When I told my father about it, he said, 'You'll never get the money.' But a week later he called me and said, 'I've got something for you. Come down and get it.' He wrote me out a check for $200 and said, 'I'm about to do a 'Dragnet;' come and do it with me. And that's how I got my first job with Webb." It was an association that was to lead eventually to "Adam-12."
"I don't know what my story proves except, 'Don't listen to your father,'" he laughed. "And I'd hate to advocate that, since I have four children (two boys, two girls) between the ages of 16 and 11." The children are Amy, 17; Molly, 15; Stewart, 14, and Andrew, 12.
Marty admits he is a bit of a chauvinist. "I think women should spend more time in the kitchen," he propounded. "But I also believe in equal pay for equal jobs, equal opportunity and equal lending rights."

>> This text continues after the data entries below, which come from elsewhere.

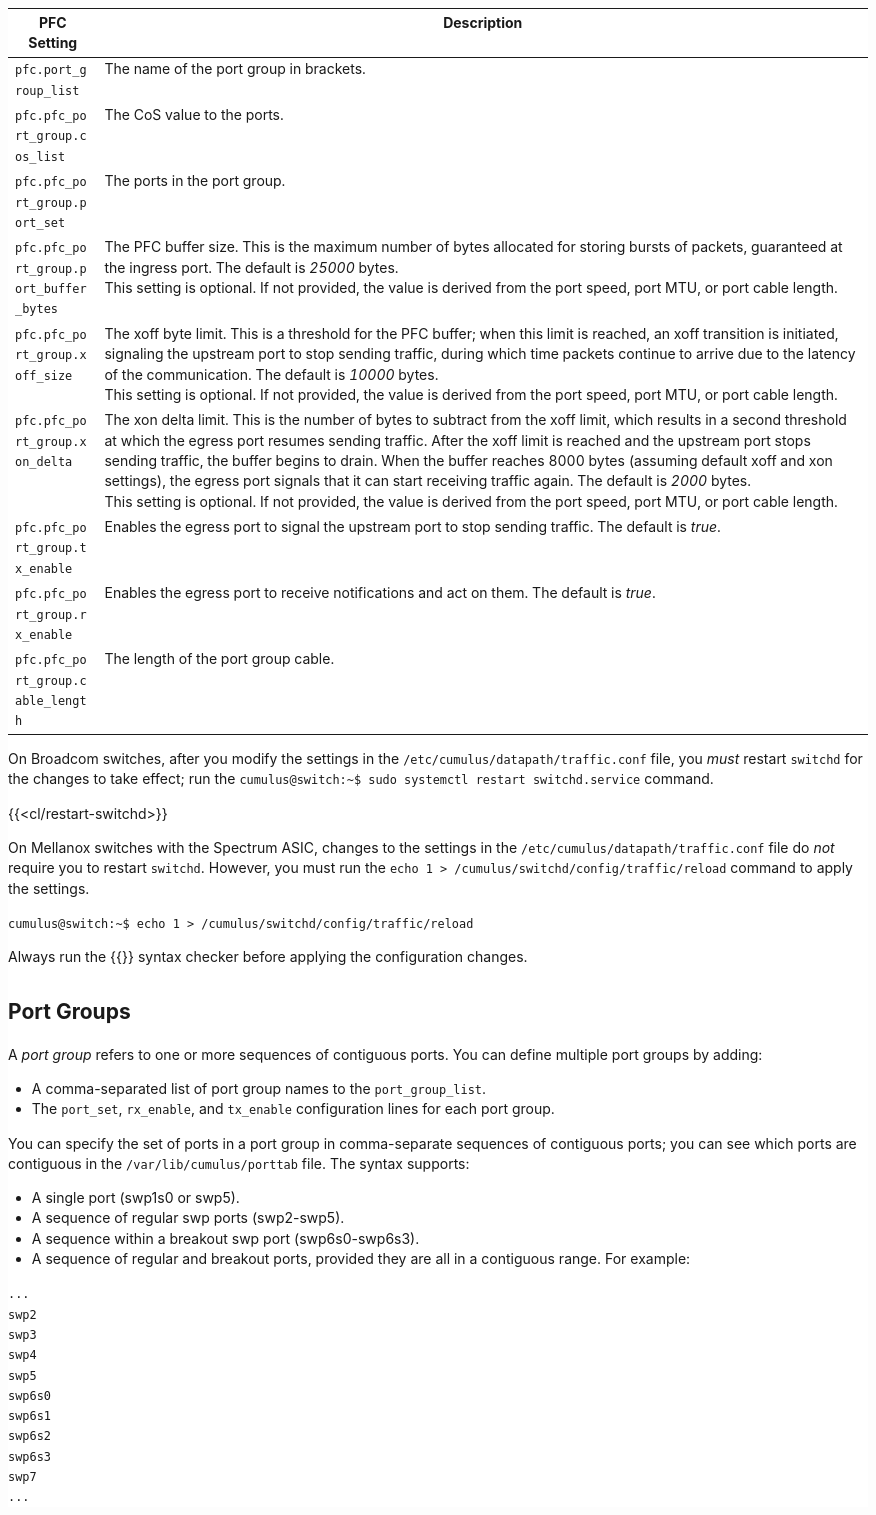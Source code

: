 | PFC Setting | Description |
| ---- | ----- |
| `pfc.port_group_list` | The name of the port group in brackets. |
| `pfc.pfc_port_group.cos_list` | The CoS value to the ports. |
| `pfc.pfc_port_group.port_set` | The ports in the port group. |
| `pfc.pfc_port_group.port_buffer_bytes` | The PFC buffer size. This is the maximum number of bytes allocated for storing bursts of packets, guaranteed at the ingress port. The default is *25000* bytes.<br>This setting is optional. If not provided, the value is derived from the port speed, port MTU, or port cable length. |
| `pfc.pfc_port_group.xoff_size` | The xoff byte limit. This is a threshold for the PFC buffer; when this limit is reached, an xoff transition is initiated, signaling the upstream port to stop sending traffic, during which time packets continue to arrive due to the latency of the communication. The default is *10000* bytes.<br>This setting is optional. If not provided, the value is derived from the port speed, port MTU, or port cable length.|
| `pfc.pfc_port_group.xon_delta` | The xon delta limit. This is the number of bytes to subtract from the xoff limit, which results in a second threshold at which the egress port resumes sending traffic. After the xoff limit is reached and the upstream port stops sending traffic, the buffer begins to drain. When the buffer reaches 8000 bytes (assuming default xoff and xon settings), the egress port signals that it can start receiving traffic again. The default is *2000* bytes.<br>This setting is optional. If not provided, the value is derived from the port speed, port MTU, or port cable length. |
| `pfc.pfc_port_group.tx_enable` | Enables the egress port to signal the upstream port to stop sending traffic. The default is *true*. |
| `pfc.pfc_port_group.rx_enable` | Enables the egress port to receive notifications and act on them. The default is *true*. |
| `pfc.pfc_port_group.cable_length` | The length of the port group cable. |

On Broadcom switches, after you modify the settings in the `/etc/cumulus/datapath/traffic.conf` file, you *must* restart `switchd` for the changes to take effect; run the `cumulus@switch:~$ sudo systemctl restart switchd.service` command.

{{<cl/restart-switchd>}}

On Mellanox switches with the Spectrum ASIC, changes to the settings in the `/etc/cumulus/datapath/traffic.conf` file do *not* require you to restart `switchd`. However, you must run the `echo 1 > /cumulus/switchd/config/traffic/reload` command to apply the settings.

```
cumulus@switch:~$ echo 1 > /cumulus/switchd/config/traffic/reload
```

Always run the {{<link url="#syntax-checker" text="syntax checker">}} syntax checker before applying the configuration changes.

## Port Groups

A *port group* refers to one or more sequences of contiguous ports. You can define multiple port groups by adding:

- A comma-separated list of port group names to the `port_group_list`.
- The `port_set`, `rx_enable`, and `tx_enable` configuration lines for each port group.

You can specify the set of ports in a port group in comma-separate sequences of contiguous ports; you can see which ports are contiguous in the `/var/lib/cumulus/porttab` file. The syntax supports:

- A single port (swp1s0 or swp5).
- A sequence of regular swp ports (swp2-swp5).
- A sequence within a breakout swp port (swp6s0-swp6s3).
- A sequence of regular and breakout ports, provided they are all in a contiguous range. For example:

```
...
swp2
swp3
swp4
swp5
swp6s0
swp6s1
swp6s2
swp6s3
swp7
...
```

He knows he's classed as a conservative, too, "but I'm not as conservative as Jack Webb. Jack makes Attilla the Hun look like a liberal," Marty observed. "Yet he was a pioneer in hiring black before it was being done. You can't pigeonhole people."
Marty has had a weight problem for some time. "Yes, I'm pretty chubby," he said. "But I've brought it down since 'Adam.' I'm down to about 190."
To keep more active off the screen, Milner five years ago bought a 24-acre ranch near Fallbrook, Calif., "where we grow nothing but avocados," he said. "1974 was a fantastic year, I sold more than 100,000 pounds. But because of cold weather, our output fell off some this year. "I spend all the time I can there. My wife and I have been rebuilding and redecorating the old farmhouse. You can usually find me working the soil, trimming the trees, or building something while I'm there.
"After I bought the place I constructed an entire room and bathroom by myself, and that includes the plumbing and electricity. When you work your knuckles to the bone putting in the pipes for a sink, then turn on the faucet and the water comes out without dripping at the joints--well, there's real satisfaction there. There are other things in life besides making-believe in front of a camera."
That has been Marty's philosophy all his life, despite the fact that he has been closely allied with show biz almost from birth. His father was a film distributor; his mother a dancer on the Paramount Theater circuit. His folks decided early he would be an actor, moving from Detroit to Seattle and then to Hollywood to get him near the action.
After graduating from North Hollywood High School, he entered the University of Southern California to study theater arts, then left to concentrate on his career. He played the second eldest son in "Life with Father," snagged a few more minor roles, and then was inducted into the Army, where he directed a series of training films and was master of ceremonies for a touring unit, getting a leave of absence long enough to play in "The Long Gray Line" with Tyrone Power.
Today he is making more money than he ever did before in his life. He has a good salary and a piece of the show, "but not a very big piece. Irwin Allen doesn't give away much."
He has been criticized for being such a stern disciplinarian to his children on the series, "but that's the way it was in the early 1800s," he pointed out. "Parents were gruff and forbidding."
"It was the intellectually honest thing to do, but maybe not dramatically, since people didn't like it. I tried to change it a little bit, to soften up the character subliminally--but not too much. You have to be honest."
If you have to sum up Marty's creed in a sentence, those five words will do it."